I’ve already written about the pass here at Nanumea, how it’s very narrow and very shallow, and with swell at the entrance you end up surfing in. One morning we had two boats outside the pass staged to come in and then one more maybe a couple hours away. There was a lot of radio traffic where Tim explained the geography of the pass and the condition of the swells which push you to port. He told them he’s go out in the dinghy as soon as he finished his coffee, and in the meantime the first boat came on in without issue. The second boat requested that Tim come out and guide them in, and he had no trouble going out and doing it. Conditions in the pass were ideal at high slack tide. By the time the third boat got to the entrance the conditions had changed a bit and there was a fair amount of current flowing out. They didn’t radio for any assistance, so we didn’t know they were coming in until a call for help came over the radio.
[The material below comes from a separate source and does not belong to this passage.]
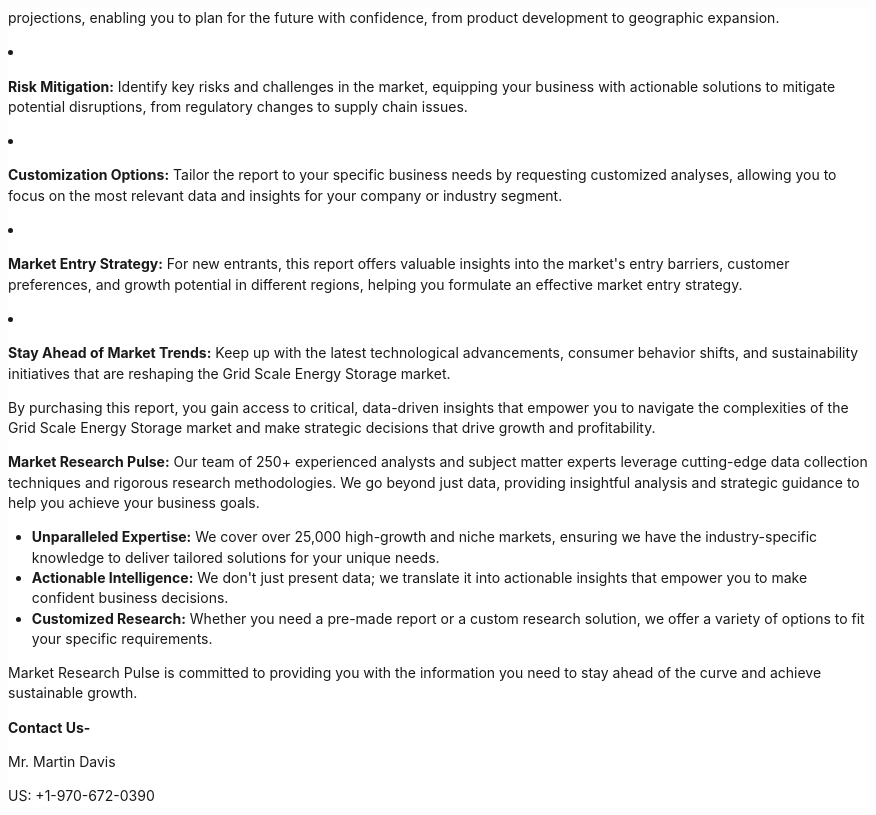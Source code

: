 projections, enabling you to plan for the future with confidence, from product development to geographic expansion.</p></li><li><p><strong>Risk Mitigation:</strong> Identify key risks and challenges in the market, equipping your business with actionable solutions to mitigate potential disruptions, from regulatory changes to supply chain issues.</p></li><li><p><strong>Customization Options:</strong> Tailor the report to your specific business needs by requesting customized analyses, allowing you to focus on the most relevant data and insights for your company or industry segment.</p></li><li><p><strong>Market Entry Strategy:</strong> For new entrants, this report offers valuable insights into the market's entry barriers, customer preferences, and growth potential in different regions, helping you formulate an effective market entry strategy.</p></li><li><p><strong>Stay Ahead of Market Trends:</strong> Keep up with the latest technological advancements, consumer behavior shifts, and sustainability initiatives that are reshaping the Grid Scale Energy Storage market.</p></li></ol><p>By purchasing this report, you gain access to critical, data-driven insights that empower you to navigate the complexities of the Grid Scale Energy Storage market and make strategic decisions that drive growth and profitability.</p><p><strong>Market Research Pulse:</strong>&nbsp;Our team of 250+ experienced analysts and subject matter experts leverage cutting-edge data collection techniques and rigorous research methodologies. We go beyond just data, providing insightful analysis and strategic guidance to help you achieve your business goals.</p><ul><li><strong>Unparalleled Expertise:</strong>&nbsp;We cover over 25,000 high-growth and niche markets, ensuring we have the industry-specific knowledge to deliver tailored solutions for your unique needs.</li><li><strong>Actionable Intelligence:</strong>&nbsp;We don't just present data; we translate it into actionable insights that empower you to make confident business decisions.</li><li><strong>Customized Research:</strong>&nbsp;Whether you need a pre-made report or a custom research solution, we offer a variety of options to fit your specific requirements.</li></ul><p>Market Research Pulse is committed to providing you with the information you need to stay ahead of the curve and achieve sustainable growth.</p><p><strong>Contact Us-</strong></p><p>Mr. Martin Davis</p><p>US: +1-970-672-0390</p>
I had taken the dinghy to quickly go ashore and then go say hi to the two new boats who were already anchored in the lagoon. One of them is a 50 ft catamaran with a huge dinghy with a 60 Hp engine (Tim has serious dinghy envy). That’s where I was when Tim raced over with another guy in the other guy’s dinghy saying, “We need the dinghy! A boat’s gone aground outside!” So, I jump in the other guy’s dinghy and he and Tim race off toward the pass in ours.
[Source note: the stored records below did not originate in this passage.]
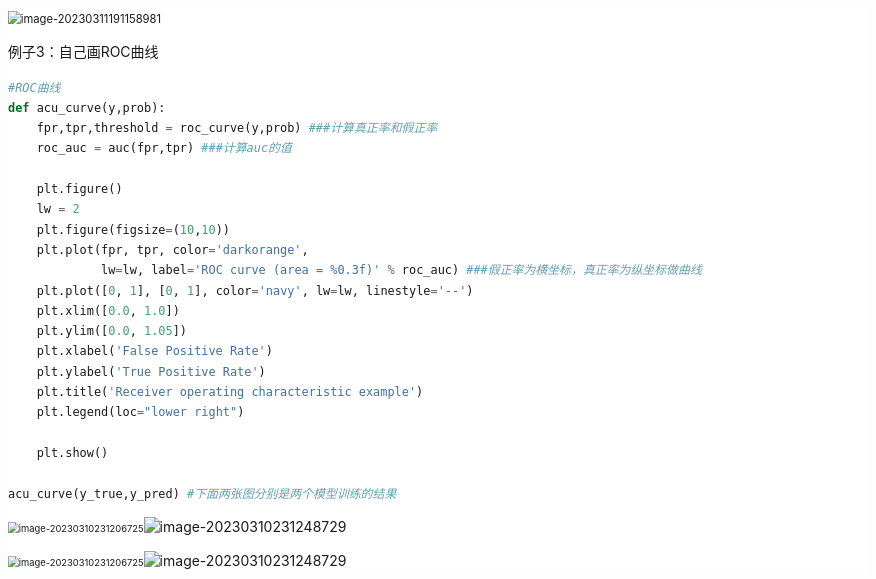 <img src="https://gitee.com/yushen611/img/raw/master/image-20230311191158981.png" alt="image-20230311191158981" style="zoom:80%;" />



例子3：自己画ROC曲线

```py
#ROC曲线
def acu_curve(y,prob):
    fpr,tpr,threshold = roc_curve(y,prob) ###计算真正率和假正率
    roc_auc = auc(fpr,tpr) ###计算auc的值
 
    plt.figure()
    lw = 2
    plt.figure(figsize=(10,10))
    plt.plot(fpr, tpr, color='darkorange',
             lw=lw, label='ROC curve (area = %0.3f)' % roc_auc) ###假正率为横坐标，真正率为纵坐标做曲线
    plt.plot([0, 1], [0, 1], color='navy', lw=lw, linestyle='--')
    plt.xlim([0.0, 1.0])
    plt.ylim([0.0, 1.05])
    plt.xlabel('False Positive Rate')
    plt.ylabel('True Positive Rate')
    plt.title('Receiver operating characteristic example')
    plt.legend(loc="lower right")
 
    plt.show()

acu_curve(y_true,y_pred) #下面两张图分别是两个模型训练的结果
```



<img src="https://gitee.com/yushen611/img/raw/master/image-20230310231206725.png" alt="image-20230310231206725" style="zoom:67%;" />![image-20230310231248729](https://gitee.com/yushen611/img/raw/master/image-20230310231248729.png)

<img src="https://gitee.com/yushen611/img/raw/master/image-20230310231206725.png" alt="image-20230310231206725" style="zoom:67%;" />![image-20230310231248729](https://gitee.com/yushen611/img/raw/master/image-20230310231248729.png)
Meanwhile, the guys on the big cat start dropping their dinghy so they are not too far behind. I head over to our friends on Navire to find out what’s going on, since I had missed the initial radio traffic, and then we hear Tim on the radio yelling, “go to shore and get help!” So, I take Navire’s handheld radio and rush to shore, and on the way I can hear the woman on the grounded vessel yelling, “Mayday! Mayday!”
As I’m approaching the wharf I see that men are already running about, yelling at each other, jumping into one of the fishing boats. Clearly, someone had been monitoring VHF in the village. I saw the police officer, so just to be sure I asked him if they were going to help, and he said, yes. Soon, two fishing boats from the village were rushing out towards the pass also. So, I just went back to Exodus to wait.
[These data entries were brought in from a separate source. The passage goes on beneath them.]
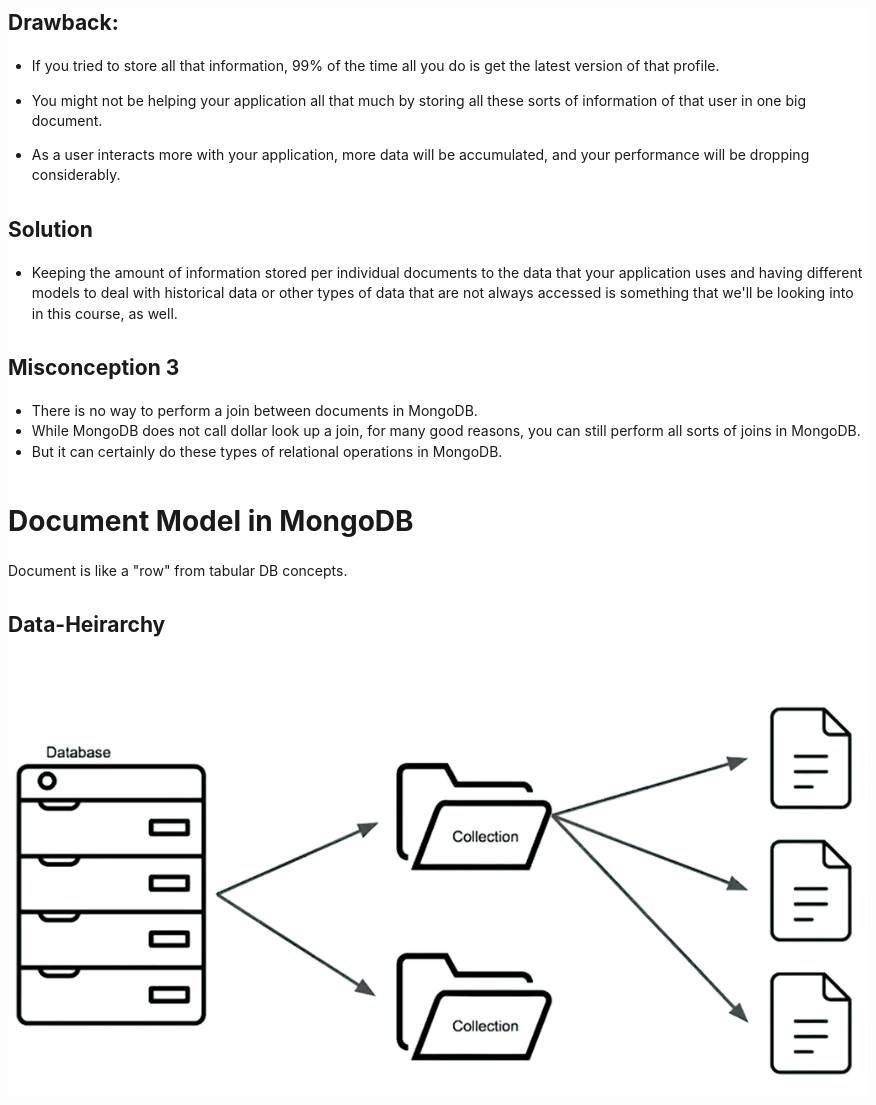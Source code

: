 ## Drawback:

- If you tried to store all that information, 99% of the time all you do is get the latest version of that profile.

- You might not be helping your application all that much by storing all these sorts of information of that user in one big document.

- As a user interacts more with your application, more data will be accumulated, and your performance will be dropping considerably.

## Solution

- Keeping the amount of information stored per individual documents to the data that your application uses and having different models to deal with historical data or other types of data that are not always accessed is something that we'll be looking into in this course, as well.

## Misconception 3

- There is no way to perform a join between documents in MongoDB.
- While MongoDB does not call dollar look up a join, for many good reasons, you can still perform all sorts of joins in MongoDB.
- But it can certainly do these types of relational operations in MongoDB.

# Document Model in MongoDB

Document is like a "row" from tabular DB concepts.

## Data-Heirarchy

![image](images/data-heirarchy.png)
The scene that Tim described when he got back was gut wrenching. The boat was pinned against the reef on the left side, and it was heeled way over so that the keel was on the reef and the mast was tilted over at 45 deg, out over the pass. They were getting pushed further and further up onto the reef with every wave, and they were really working their engine, revving the crap out of it in reverse as the prop was lifting out of the water. Tim says black smoke was just billowing out. Some people, admittedly myself included, are not particularly good at crisis management. Tim, on the other hand, shines in these conditions. He was calling for them to toss him lines, but he wasn’t really sure what he’d be able to do with the 20hp dinghy. Even with the big 60 hp dinghy and boats coming from shore, he wasn’t sure what they’d be able to do. It was a big, heavy, full keel sailboat, and he was doubtful that they’d be able to pull it off.
But then luck intervened. A really big wave came in and instead of hammering them against the reef it lifted them up, turned them around, and dropped them down into a little channel in the reef. Then as that big wave receded they were sucked out, and just like that they were clear of the reef on the outside of the pass. It’s hard for me to visualize this, that there was a wave big enough to do that and that there was a channel in the reef big enough for a sailboat, and that they were dropped down precisely into that channel. They really couldn’t be any luckier.
So, at this point they were back outside the lagoon and still need to get in. They were thankfully not taking on water, so the main concern at this point was the engine, since they ran it pretty hot. Tim suggested they let it cool down for a few minutes, and then rev it up so that they are going 5 knots and drive around like that for five minutes and if it doesn’t overheat, then they can be reasonably sure they can get into the pass without issue. In the end the vessel came through under their own power, and there was much elation throughout the anchorage as their bow came around the corner and they came into full view to all of us.